Kernel audit output is inconsistent, hard to parse

Tue Jan 29 22:56:36 UTC 2008

The format of audit messages from the kernel is a mess. The
bottom line is one cannot parse the audit messages without special
case knowledge of each audit message because the data formatting does
not follow any regular rules.

I don't know how it got this way, but it really needs to be fixed.

The primary offense is string formatting, specifically the use or
non-use of the functions audit_log_hex() audit_log_untrustedstring(),
and audit_log_n_untrustedstring(); depending on circumstances.

The net result is a field value might be one of the following cases:

1) a string without quotes (maybe a string, maybe an int, etc.)

2) a string enclosed in quotes (implies a string with no escaped chars)

3) a string which is represented as a sequence of hex values (not
    enclosed in quotes, but how do you distinguish this from case 1?)
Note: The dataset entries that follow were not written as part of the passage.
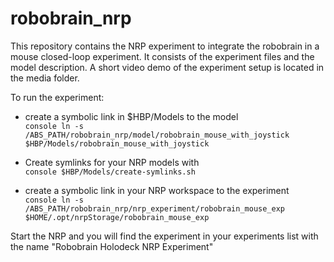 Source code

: # robobrain_nrp
This repository contains the NRP experiment to integrate the robobrain in a mouse closed-loop experiment. It consists of the experiment files and the model description. 
A short video demo of the experiment setup is located in the media folder.

To run the experiment:
- create a symbolic link in $HBP/Models to the model\
        ```console
        ln -s /ABS_PATH/robobrain_nrp/model/robobrain_mouse_with_joystick  $HBP/Models/robobrain_mouse_with_joystick
        ```
        
- Create symlinks for your NRP models with \
        ```console
        $HBP/Models/create-symlinks.sh
        ```
        
- create a symbolic link in your NRP workspace to the experiment\
        ```console
        ln -s /ABS_PATH/robobrain_nrp/nrp_experiment/robobrain_mouse_exp $HOME/.opt/nrpStorage/robobrain_mouse_exp
        ```
        
Start the NRP and you will find the experiment in your experiments list with the name "Robobrain Holodeck NRP Experiment"
        
        

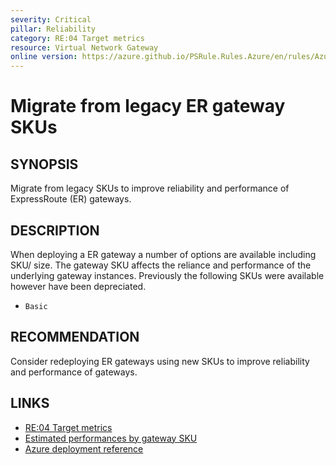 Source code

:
 ```yaml
---
severity: Critical
pillar: Reliability
category: RE:04 Target metrics
resource: Virtual Network Gateway
online version: https://azure.github.io/PSRule.Rules.Azure/en/rules/Azure.VNG.ERLegacySKU/
---
```


# Migrate from legacy ER gateway SKUs

## SYNOPSIS

Migrate from legacy SKUs to improve reliability and performance of ExpressRoute (ER) gateways.

## DESCRIPTION

When deploying a ER gateway a number of options are available including SKU/ size.
The gateway SKU affects the reliance and performance of the underlying gateway instances.
Previously the following SKUs were available however have been depreciated.

- `Basic`

## RECOMMENDATION

Consider redeploying ER gateways using new SKUs to improve reliability and performance of gateways.

## LINKS

- [RE:04 Target metrics](https://learn.microsoft.com/azure/well-architected/reliability/metrics)
- [Estimated performances by gateway SKU](https://learn.microsoft.com/azure/expressroute/expressroute-about-virtual-network-gateways#aggthroughput)
- [Azure deployment reference](https://learn.microsoft.com/azure/templates/microsoft.network/virtualnetworkgateways)
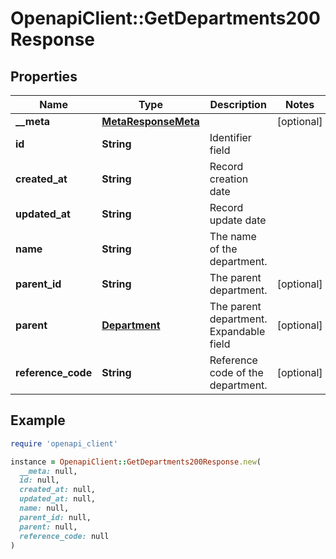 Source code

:# OpenapiClient::GetDepartments200Response

## Properties

| Name | Type | Description | Notes |
| ---- | ---- | ----------- | ----- |
| **__meta** | [**MetaResponseMeta**](MetaResponseMeta.md) |  | [optional] |
| **id** | **String** | Identifier field |  |
| **created_at** | **String** | Record creation date |  |
| **updated_at** | **String** | Record update date |  |
| **name** | **String** | The name of the department. |  |
| **parent_id** | **String** | The parent department. | [optional] |
| **parent** | [**Department**](Department.md) | The parent department.  Expandable field | [optional] |
| **reference_code** | **String** | Reference code of the department. | [optional] |

## Example

```ruby
require 'openapi_client'

instance = OpenapiClient::GetDepartments200Response.new(
  __meta: null,
  id: null,
  created_at: null,
  updated_at: null,
  name: null,
  parent_id: null,
  parent: null,
  reference_code: null
)
```

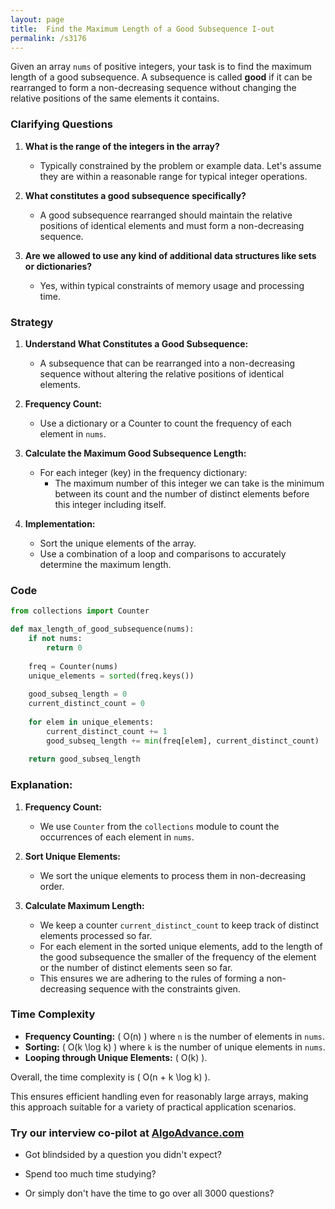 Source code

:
 ```yaml
---
layout: page
title:  Find the Maximum Length of a Good Subsequence I-out
permalink: /s3176
---
```


Given an array `nums` of positive integers, your task is to find the maximum length of a good subsequence. A subsequence is called **good** if it can be rearranged to form a non-decreasing sequence without changing the relative positions of the same elements it contains.

### Clarifying Questions

1. **What is the range of the integers in the array?**
    - Typically constrained by the problem or example data. Let's assume they are within a reasonable range for typical integer operations.

2. **What constitutes a good subsequence specifically?**
    - A good subsequence rearranged should maintain the relative positions of identical elements and must form a non-decreasing sequence.
    
3. **Are we allowed to use any kind of additional data structures like sets or dictionaries?**
    - Yes, within typical constraints of memory usage and processing time.

### Strategy

1. **Understand What Constitutes a Good Subsequence:**
    - A subsequence that can be rearranged into a non-decreasing sequence without altering the relative positions of identical elements.

2. **Frequency Count:**
    - Use a dictionary or a Counter to count the frequency of each element in `nums`.

3. **Calculate the Maximum Good Subsequence Length:**
    - For each integer (key) in the frequency dictionary:
        - The maximum number of this integer we can take is the minimum between its count and the number of distinct elements before this integer including itself.
   
4. **Implementation:**
    - Sort the unique elements of the array.
    - Use a combination of a loop and comparisons to accurately determine the maximum length.

### Code

```python
from collections import Counter

def max_length_of_good_subsequence(nums):
    if not nums:
        return 0
    
    freq = Counter(nums)
    unique_elements = sorted(freq.keys())
    
    good_subseq_length = 0
    current_distinct_count = 0
    
    for elem in unique_elements:
        current_distinct_count += 1
        good_subseq_length += min(freq[elem], current_distinct_count)
    
    return good_subseq_length
```

### Explanation:

1. **Frequency Count:**
   - We use `Counter` from the `collections` module to count the occurrences of each element in `nums`.
   
2. **Sort Unique Elements:**
   - We sort the unique elements to process them in non-decreasing order.
   
3. **Calculate Maximum Length:**
   - We keep a counter `current_distinct_count` to keep track of distinct elements processed so far.
   - For each element in the sorted unique elements, add to the length of the good subsequence the smaller of the frequency of the element or the number of distinct elements seen so far.
   - This ensures we are adhering to the rules of forming a non-decreasing sequence with the constraints given.

### Time Complexity

- **Frequency Counting:** \( O(n) \) where `n` is the number of elements in `nums`.
- **Sorting:** \( O(k \log k) \) where `k` is the number of unique elements in `nums`.
- **Looping through Unique Elements:** \( O(k) \).

Overall, the time complexity is \( O(n + k \log k) \).

This ensures efficient handling even for reasonably large arrays, making this approach suitable for a variety of practical application scenarios.


### Try our interview co-pilot at [AlgoAdvance.com](https://algoAdvance.com)

- Got blindsided by a question you didn't expect?

- Spend too much time studying?

- Or simply don't have the time to go over all 3000 questions?

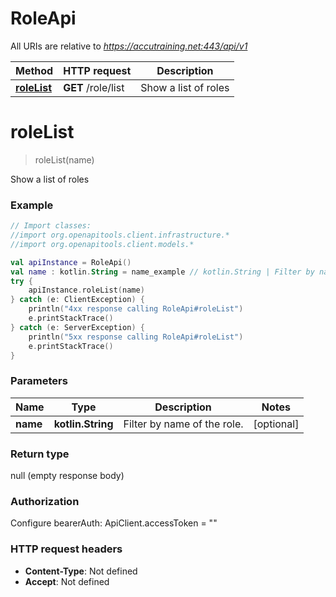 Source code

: # RoleApi

All URIs are relative to *https://accutraining.net:443/api/v1*

Method | HTTP request | Description
------------- | ------------- | -------------
[**roleList**](RoleApi.md#roleList) | **GET** /role/list | Show a list of roles


<a name="roleList"></a>
# **roleList**
> roleList(name)

Show a list of roles

### Example
```kotlin
// Import classes:
//import org.openapitools.client.infrastructure.*
//import org.openapitools.client.models.*

val apiInstance = RoleApi()
val name : kotlin.String = name_example // kotlin.String | Filter by name of the role.
try {
    apiInstance.roleList(name)
} catch (e: ClientException) {
    println("4xx response calling RoleApi#roleList")
    e.printStackTrace()
} catch (e: ServerException) {
    println("5xx response calling RoleApi#roleList")
    e.printStackTrace()
}
```

### Parameters

Name | Type | Description  | Notes
------------- | ------------- | ------------- | -------------
 **name** | **kotlin.String**| Filter by name of the role. | [optional]

### Return type

null (empty response body)

### Authorization


Configure bearerAuth:
    ApiClient.accessToken = ""

### HTTP request headers

 - **Content-Type**: Not defined
 - **Accept**: Not defined

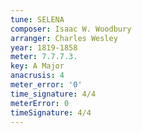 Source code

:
 ```yaml
---
tune: SELENA
composer: Isaac W. Woodbury
arranger: Charles Wesley
year: 1819-1858
meter: 7.7.7.3.
key: A Major
anacrusis: 4
meter_error: '0'
time_signature: 4/4
meterError: 0
timeSignature: 4/4
---
```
Given the name=value formatting it is absolutely impossible to
correctly interpret the value component unless you know how
audit_log_format was invoked to generate the name=value pair. This
will be dependent on the kernel version, the field name, and the audit
record type. To be specific, during parsing only case 2 is
unambiguous. You cannot determine between case 1 and case
3. Heuristics based on each character being in the hexadecimal
character set fail for a significant subset of data, thus you don't
know if the value is a string encoded in hexadecimal which needs to be
decoded or a string which happens to be composed of hexadecimal
characters but is not encoded.

Thus we have the situation where to correctly parse the name=value
pair one must know the audit record type, the field name, and the
kernel version. That is just plain CRAZY and UNNECESSARY. Trying hide
this logic in auparse is just a band-aid over the problem compounded
by the fact auparse does not always get it right either. This is in
conjunction with the fact auparse has no way to know the kernel
version of the audit data it is attempting to parse (nor should it
even have tables based on kernel version).

The answer is to make the output parsable without special case
knowledge. It would appear many of these problems were introduced with
the functions audit_log_hex() audit_log_untrustedstring(), and
audit_log_n_untrustedstring() which attempt to correct for a double
quote, white space, or non-printable character in the output
string. However these are not used uniformly nor do they follow any
common approach for string representations in user land (why not?).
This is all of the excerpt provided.